Die Europäische Kommission greift SERI-Vorschlag für Indikatoren zum Ressourcenverbrauch auf

Am 20. September präsentierte die Europäische Kommission ihren neuen „Fahrplan für ein ressourcenschonendes Europa“. Es ist das detaillierte Strategiepapier zur Umsetzung der Politikziele der EU im Bereich Ressourceneffizienz für die nächsten Jahre. In diesem Papier greift die EU einen Vorschlag auf, den SERI gemeinsam mit Friends of the Earth (FoE) eingebracht hat. Vorgeschlagen wurde die Messung der Entwicklung der Ressourceneffizienz in der EU mithilfe von 4 Indikatoren, welche die Schlüsselkategorien unserer Nutzung an natürlichen Ressourcen messen, nämlich Materialien, Wasser, Land und Treibhausgasemissionen.

Seit 3 Jahren arbeitet SERI gemeinsam mit Friends of the Earth an der Entwicklung von Indikatoren zur Messung von Europas Ressourcenverbrauch. In diesem Zusammenhang entwickelte SERI ein Indikatorenset, mit dessen Hilfe sowohl der Ressourcenverbrauch in Europa als auch der durch Europa verursachte Ressourcenverbrauch in anderen Teilen der Welt (siehe den Report für FoE und die entsprechende wissenschaftliche Publikation) genau gemessen werden kann.

Dieses Indikatorenset basiert auf früher entwickelten Konzepten wie Umweltraum, MIPS (Materialinput pro Serviceeinheit), TMR (Total Material Requirement) und so-genannten Fußabdruck-Indikatoren und bezieht Indikatoren ein, die bereits existieren oder gerade entwickelt werden.

Im neuen “Fahrplan für ein ressourcenschonendes Europa” greift die Europäische Kommission den Vorschlag von SERI auf dieses Indikatorenset anzuwenden, welches den Verbrauch von Materialien, Wasser, Land und Treibhausgasemissionen misst.
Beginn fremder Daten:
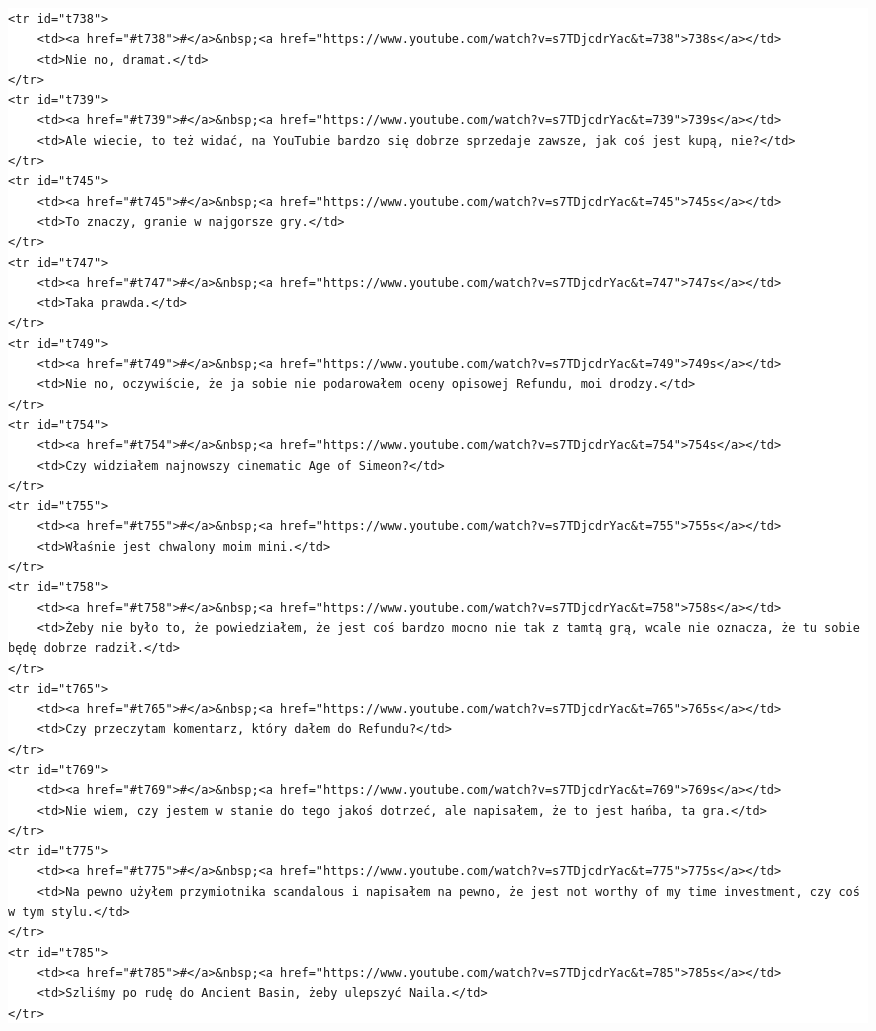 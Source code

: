     <tr id="t738">
        <td><a href="#t738">#</a>&nbsp;<a href="https://www.youtube.com/watch?v=s7TDjcdrYac&t=738">738s</a></td>
        <td>Nie no, dramat.</td>
    </tr>
    <tr id="t739">
        <td><a href="#t739">#</a>&nbsp;<a href="https://www.youtube.com/watch?v=s7TDjcdrYac&t=739">739s</a></td>
        <td>Ale wiecie, to też widać, na YouTubie bardzo się dobrze sprzedaje zawsze, jak coś jest kupą, nie?</td>
    </tr>
    <tr id="t745">
        <td><a href="#t745">#</a>&nbsp;<a href="https://www.youtube.com/watch?v=s7TDjcdrYac&t=745">745s</a></td>
        <td>To znaczy, granie w najgorsze gry.</td>
    </tr>
    <tr id="t747">
        <td><a href="#t747">#</a>&nbsp;<a href="https://www.youtube.com/watch?v=s7TDjcdrYac&t=747">747s</a></td>
        <td>Taka prawda.</td>
    </tr>
    <tr id="t749">
        <td><a href="#t749">#</a>&nbsp;<a href="https://www.youtube.com/watch?v=s7TDjcdrYac&t=749">749s</a></td>
        <td>Nie no, oczywiście, że ja sobie nie podarowałem oceny opisowej Refundu, moi drodzy.</td>
    </tr>
    <tr id="t754">
        <td><a href="#t754">#</a>&nbsp;<a href="https://www.youtube.com/watch?v=s7TDjcdrYac&t=754">754s</a></td>
        <td>Czy widziałem najnowszy cinematic Age of Simeon?</td>
    </tr>
    <tr id="t755">
        <td><a href="#t755">#</a>&nbsp;<a href="https://www.youtube.com/watch?v=s7TDjcdrYac&t=755">755s</a></td>
        <td>Właśnie jest chwalony moim mini.</td>
    </tr>
    <tr id="t758">
        <td><a href="#t758">#</a>&nbsp;<a href="https://www.youtube.com/watch?v=s7TDjcdrYac&t=758">758s</a></td>
        <td>Żeby nie było to, że powiedziałem, że jest coś bardzo mocno nie tak z tamtą grą, wcale nie oznacza, że tu sobie będę dobrze radził.</td>
    </tr>
    <tr id="t765">
        <td><a href="#t765">#</a>&nbsp;<a href="https://www.youtube.com/watch?v=s7TDjcdrYac&t=765">765s</a></td>
        <td>Czy przeczytam komentarz, który dałem do Refundu?</td>
    </tr>
    <tr id="t769">
        <td><a href="#t769">#</a>&nbsp;<a href="https://www.youtube.com/watch?v=s7TDjcdrYac&t=769">769s</a></td>
        <td>Nie wiem, czy jestem w stanie do tego jakoś dotrzeć, ale napisałem, że to jest hańba, ta gra.</td>
    </tr>
    <tr id="t775">
        <td><a href="#t775">#</a>&nbsp;<a href="https://www.youtube.com/watch?v=s7TDjcdrYac&t=775">775s</a></td>
        <td>Na pewno użyłem przymiotnika scandalous i napisałem na pewno, że jest not worthy of my time investment, czy coś w tym stylu.</td>
    </tr>
    <tr id="t785">
        <td><a href="#t785">#</a>&nbsp;<a href="https://www.youtube.com/watch?v=s7TDjcdrYac&t=785">785s</a></td>
        <td>Szliśmy po rudę do Ancient Basin, żeby ulepszyć Naila.</td>
    </tr> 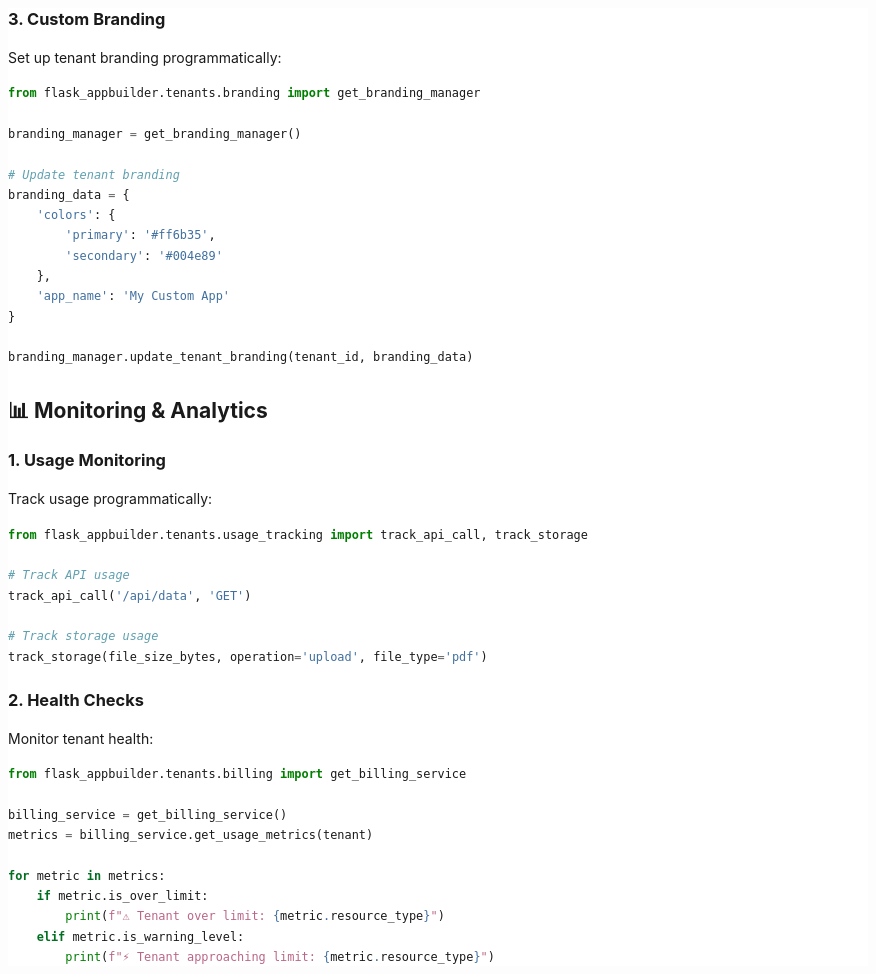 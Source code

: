 ### 3. Custom Branding

Set up tenant branding programmatically:

```python
from flask_appbuilder.tenants.branding import get_branding_manager

branding_manager = get_branding_manager()

# Update tenant branding
branding_data = {
    'colors': {
        'primary': '#ff6b35',
        'secondary': '#004e89'
    },
    'app_name': 'My Custom App'
}

branding_manager.update_tenant_branding(tenant_id, branding_data)
```

## 📊 Monitoring & Analytics

### 1. Usage Monitoring

Track usage programmatically:

```python
from flask_appbuilder.tenants.usage_tracking import track_api_call, track_storage

# Track API usage
track_api_call('/api/data', 'GET')

# Track storage usage
track_storage(file_size_bytes, operation='upload', file_type='pdf')
```

### 2. Health Checks

Monitor tenant health:

```python
from flask_appbuilder.tenants.billing import get_billing_service

billing_service = get_billing_service()
metrics = billing_service.get_usage_metrics(tenant)

for metric in metrics:
    if metric.is_over_limit:
        print(f"⚠️ Tenant over limit: {metric.resource_type}")
    elif metric.is_warning_level:
        print(f"⚡ Tenant approaching limit: {metric.resource_type}")
```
Zitat aus dem Papier (Seite 25):“Die Kommission erkennt jedoch an, dass sofort mit der Messung der Fortschritte begonnen werden muss, und schlägt daher als vorläufigen Leitindikator die Ressourcenproduktivität, gemessen als Verhältnis des BIP zum inländischen Materialverbrauch, ausgedrückt in EUR/Tonne, vor. Dabei stünde ein hohes Verhältnis für bessere Leistung, d. h. Wachstum, bei dem relativ betrachtet weniger Ressourcen verbraucht werden. Damit werden jedoch nur die Aspekte der materiellen Ressourcen erfasst; andere Ressourcen oder die mögliche
Verlagerung der Belastung in andere Länder bleiben unberücksichtigt. Da dieser vorläufige Leitindikator nur ein unvollständiges Bild vermittelt, sollte er ergänzt werden durch eine ganze „Anzeigetafel“ von Indikatoren für Wasser, Land, Werkstoffe und Kohlenstoff sowie Indikatoren, die Umweltbelastungen und unser Naturkapital oder die Ökosysteme messen und dabei die globalen Aspekte des Verbrauchs in der EU berücksichtigen.“

Das bedeutet einen großen Erfolg für unsere Arbeit im Bereich Indikatorentwicklung und Messung unseres Ressourcenverbrauchs. Ebenso ermöglicht es uns, die EU-Debatte weiter in diese Richtung zu lenken mit dem Ziel einer absoluten Reduktion unseres Ressourcenverbrauchs und dessen globalen Umwelt- und sozialen Auswirkungen.